§ Problem to work on
Reproduce the opening lines of the records exactly, please, stopping after the line that contains "clôture prüférienne) \\".

§ Data extract
┄┄┄┄┄┄┄┄┄┄

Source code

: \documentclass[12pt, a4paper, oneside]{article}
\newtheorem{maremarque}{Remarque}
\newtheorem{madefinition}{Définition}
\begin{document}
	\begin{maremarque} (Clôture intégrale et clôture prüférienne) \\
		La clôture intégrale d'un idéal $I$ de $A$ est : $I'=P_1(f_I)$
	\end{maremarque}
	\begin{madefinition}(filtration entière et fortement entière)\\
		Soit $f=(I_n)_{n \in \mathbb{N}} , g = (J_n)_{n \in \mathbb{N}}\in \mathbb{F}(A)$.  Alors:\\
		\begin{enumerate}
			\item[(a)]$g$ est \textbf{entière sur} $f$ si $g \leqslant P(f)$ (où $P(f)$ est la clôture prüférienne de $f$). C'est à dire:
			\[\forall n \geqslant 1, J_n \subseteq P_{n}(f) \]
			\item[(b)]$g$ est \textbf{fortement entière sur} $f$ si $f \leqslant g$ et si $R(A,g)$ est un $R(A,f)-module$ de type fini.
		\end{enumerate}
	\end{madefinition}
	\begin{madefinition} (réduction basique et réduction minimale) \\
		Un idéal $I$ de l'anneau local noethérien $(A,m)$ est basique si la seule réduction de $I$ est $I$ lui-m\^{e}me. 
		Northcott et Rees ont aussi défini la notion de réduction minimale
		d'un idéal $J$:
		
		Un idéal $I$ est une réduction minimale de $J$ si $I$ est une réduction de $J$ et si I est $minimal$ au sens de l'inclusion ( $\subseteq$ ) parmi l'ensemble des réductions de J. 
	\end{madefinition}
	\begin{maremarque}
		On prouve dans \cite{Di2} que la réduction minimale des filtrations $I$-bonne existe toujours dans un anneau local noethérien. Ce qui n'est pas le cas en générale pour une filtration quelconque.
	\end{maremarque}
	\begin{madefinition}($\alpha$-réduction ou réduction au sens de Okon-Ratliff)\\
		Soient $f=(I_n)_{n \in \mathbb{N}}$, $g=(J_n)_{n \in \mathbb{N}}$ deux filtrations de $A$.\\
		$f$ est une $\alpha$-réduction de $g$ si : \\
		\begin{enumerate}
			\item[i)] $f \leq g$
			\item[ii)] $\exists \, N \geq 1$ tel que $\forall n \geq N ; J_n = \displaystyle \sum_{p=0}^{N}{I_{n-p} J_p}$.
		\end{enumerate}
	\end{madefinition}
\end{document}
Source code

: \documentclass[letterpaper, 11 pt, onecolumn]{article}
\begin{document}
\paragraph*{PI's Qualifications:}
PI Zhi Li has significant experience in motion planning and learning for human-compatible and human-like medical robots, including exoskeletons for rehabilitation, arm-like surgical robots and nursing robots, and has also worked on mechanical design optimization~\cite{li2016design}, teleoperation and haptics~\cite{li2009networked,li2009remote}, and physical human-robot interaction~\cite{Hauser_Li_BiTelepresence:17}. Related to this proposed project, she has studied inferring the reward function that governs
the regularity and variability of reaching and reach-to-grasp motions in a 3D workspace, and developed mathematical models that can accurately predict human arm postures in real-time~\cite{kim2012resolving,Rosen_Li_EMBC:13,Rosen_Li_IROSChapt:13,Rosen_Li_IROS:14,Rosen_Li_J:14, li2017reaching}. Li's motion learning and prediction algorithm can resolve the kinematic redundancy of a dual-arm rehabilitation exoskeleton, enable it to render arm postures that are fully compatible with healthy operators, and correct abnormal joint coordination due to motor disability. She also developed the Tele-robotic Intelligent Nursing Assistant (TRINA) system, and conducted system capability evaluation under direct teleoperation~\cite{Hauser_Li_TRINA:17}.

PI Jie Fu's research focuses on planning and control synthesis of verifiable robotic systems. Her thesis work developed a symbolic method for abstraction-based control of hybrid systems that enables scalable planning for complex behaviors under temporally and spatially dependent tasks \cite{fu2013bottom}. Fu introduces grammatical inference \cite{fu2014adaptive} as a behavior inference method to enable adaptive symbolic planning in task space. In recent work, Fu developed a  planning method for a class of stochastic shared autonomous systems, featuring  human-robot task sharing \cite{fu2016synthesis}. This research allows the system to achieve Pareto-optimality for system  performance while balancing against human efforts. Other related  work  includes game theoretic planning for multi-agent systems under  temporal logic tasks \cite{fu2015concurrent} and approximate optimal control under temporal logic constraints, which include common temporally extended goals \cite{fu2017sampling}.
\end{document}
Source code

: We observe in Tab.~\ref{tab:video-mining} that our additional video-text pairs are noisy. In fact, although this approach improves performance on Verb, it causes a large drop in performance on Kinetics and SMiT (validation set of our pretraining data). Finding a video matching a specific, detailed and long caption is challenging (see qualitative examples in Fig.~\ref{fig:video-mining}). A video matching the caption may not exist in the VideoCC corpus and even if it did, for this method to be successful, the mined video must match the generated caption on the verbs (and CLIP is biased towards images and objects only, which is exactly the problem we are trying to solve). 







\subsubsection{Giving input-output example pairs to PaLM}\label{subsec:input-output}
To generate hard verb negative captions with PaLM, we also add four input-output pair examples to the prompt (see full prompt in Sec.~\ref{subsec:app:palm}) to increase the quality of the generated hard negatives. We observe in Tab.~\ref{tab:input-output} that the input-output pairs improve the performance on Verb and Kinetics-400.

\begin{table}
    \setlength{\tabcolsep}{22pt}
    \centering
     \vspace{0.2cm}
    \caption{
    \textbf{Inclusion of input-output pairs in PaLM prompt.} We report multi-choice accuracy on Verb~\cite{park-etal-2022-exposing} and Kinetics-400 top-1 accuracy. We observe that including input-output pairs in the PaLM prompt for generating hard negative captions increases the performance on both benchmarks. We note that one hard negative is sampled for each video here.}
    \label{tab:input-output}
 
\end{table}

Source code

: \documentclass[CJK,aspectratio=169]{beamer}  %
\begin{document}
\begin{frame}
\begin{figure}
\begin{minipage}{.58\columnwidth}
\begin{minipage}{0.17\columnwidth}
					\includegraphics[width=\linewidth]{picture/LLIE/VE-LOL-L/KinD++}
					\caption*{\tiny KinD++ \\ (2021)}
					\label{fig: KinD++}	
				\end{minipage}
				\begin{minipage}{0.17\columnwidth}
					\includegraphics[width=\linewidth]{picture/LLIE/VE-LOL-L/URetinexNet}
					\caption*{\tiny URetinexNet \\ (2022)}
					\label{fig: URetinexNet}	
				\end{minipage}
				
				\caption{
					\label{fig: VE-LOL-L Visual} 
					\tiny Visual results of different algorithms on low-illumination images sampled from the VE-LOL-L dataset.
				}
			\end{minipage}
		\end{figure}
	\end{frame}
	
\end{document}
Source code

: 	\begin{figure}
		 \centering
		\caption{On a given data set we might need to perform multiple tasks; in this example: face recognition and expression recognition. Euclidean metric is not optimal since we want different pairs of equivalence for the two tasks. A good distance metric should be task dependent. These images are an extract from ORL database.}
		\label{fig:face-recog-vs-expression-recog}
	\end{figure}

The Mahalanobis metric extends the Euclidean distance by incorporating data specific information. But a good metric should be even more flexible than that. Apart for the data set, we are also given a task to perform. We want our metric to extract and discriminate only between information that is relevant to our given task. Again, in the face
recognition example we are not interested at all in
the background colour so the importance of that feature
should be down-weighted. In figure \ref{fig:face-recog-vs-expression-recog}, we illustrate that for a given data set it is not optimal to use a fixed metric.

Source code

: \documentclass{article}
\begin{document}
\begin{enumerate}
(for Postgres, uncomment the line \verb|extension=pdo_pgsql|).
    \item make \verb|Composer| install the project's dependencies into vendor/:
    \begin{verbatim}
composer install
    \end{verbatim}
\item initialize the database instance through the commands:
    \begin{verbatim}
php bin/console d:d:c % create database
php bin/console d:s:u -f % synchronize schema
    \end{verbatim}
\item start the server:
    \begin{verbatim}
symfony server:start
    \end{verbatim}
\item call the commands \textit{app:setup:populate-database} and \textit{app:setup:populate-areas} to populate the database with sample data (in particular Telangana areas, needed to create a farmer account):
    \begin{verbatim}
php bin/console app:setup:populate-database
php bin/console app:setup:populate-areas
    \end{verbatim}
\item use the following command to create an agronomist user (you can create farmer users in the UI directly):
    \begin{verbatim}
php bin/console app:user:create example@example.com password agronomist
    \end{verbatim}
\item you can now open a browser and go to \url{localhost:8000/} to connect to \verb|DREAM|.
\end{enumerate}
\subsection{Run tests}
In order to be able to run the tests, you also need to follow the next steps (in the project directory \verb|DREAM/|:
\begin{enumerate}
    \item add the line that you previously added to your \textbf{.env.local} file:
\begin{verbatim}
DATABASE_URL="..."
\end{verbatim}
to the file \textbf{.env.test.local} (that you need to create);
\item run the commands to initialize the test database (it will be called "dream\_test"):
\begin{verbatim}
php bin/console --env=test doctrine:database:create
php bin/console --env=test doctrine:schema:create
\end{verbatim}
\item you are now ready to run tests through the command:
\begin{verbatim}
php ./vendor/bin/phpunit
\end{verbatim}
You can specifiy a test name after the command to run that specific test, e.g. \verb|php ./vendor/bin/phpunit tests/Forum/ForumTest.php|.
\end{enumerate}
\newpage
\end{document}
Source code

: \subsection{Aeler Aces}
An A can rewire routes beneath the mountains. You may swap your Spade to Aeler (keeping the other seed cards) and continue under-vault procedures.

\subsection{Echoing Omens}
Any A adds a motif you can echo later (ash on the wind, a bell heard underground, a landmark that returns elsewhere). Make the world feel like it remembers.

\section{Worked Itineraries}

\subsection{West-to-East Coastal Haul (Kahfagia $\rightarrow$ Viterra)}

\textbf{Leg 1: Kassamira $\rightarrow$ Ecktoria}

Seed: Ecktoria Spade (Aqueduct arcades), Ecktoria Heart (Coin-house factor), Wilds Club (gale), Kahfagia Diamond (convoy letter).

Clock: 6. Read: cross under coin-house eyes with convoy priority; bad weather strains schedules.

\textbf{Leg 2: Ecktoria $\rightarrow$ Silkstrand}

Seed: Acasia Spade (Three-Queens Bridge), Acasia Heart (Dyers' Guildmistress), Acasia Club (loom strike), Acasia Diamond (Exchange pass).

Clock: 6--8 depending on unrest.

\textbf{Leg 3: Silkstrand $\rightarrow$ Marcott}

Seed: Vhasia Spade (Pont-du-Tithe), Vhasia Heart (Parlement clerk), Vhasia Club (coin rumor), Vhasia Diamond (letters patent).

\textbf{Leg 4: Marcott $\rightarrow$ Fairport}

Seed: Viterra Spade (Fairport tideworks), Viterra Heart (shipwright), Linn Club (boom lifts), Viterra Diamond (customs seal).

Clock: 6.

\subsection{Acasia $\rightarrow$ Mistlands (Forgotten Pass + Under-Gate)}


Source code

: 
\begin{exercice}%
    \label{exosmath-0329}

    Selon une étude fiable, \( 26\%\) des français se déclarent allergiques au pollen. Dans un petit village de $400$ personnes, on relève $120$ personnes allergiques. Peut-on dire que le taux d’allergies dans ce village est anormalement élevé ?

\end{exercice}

┄┄┄┄┄┄┄┄┄┄

§ Completed task
Source code

: \documentclass[12pt, a4paper, oneside]{article}
\newtheorem{maremarque}{Remarque}
\newtheorem{madefinition}{Définition}
\begin{document}
	\begin{maremarque} (Clôture intégrale et clôture prüférienne) \\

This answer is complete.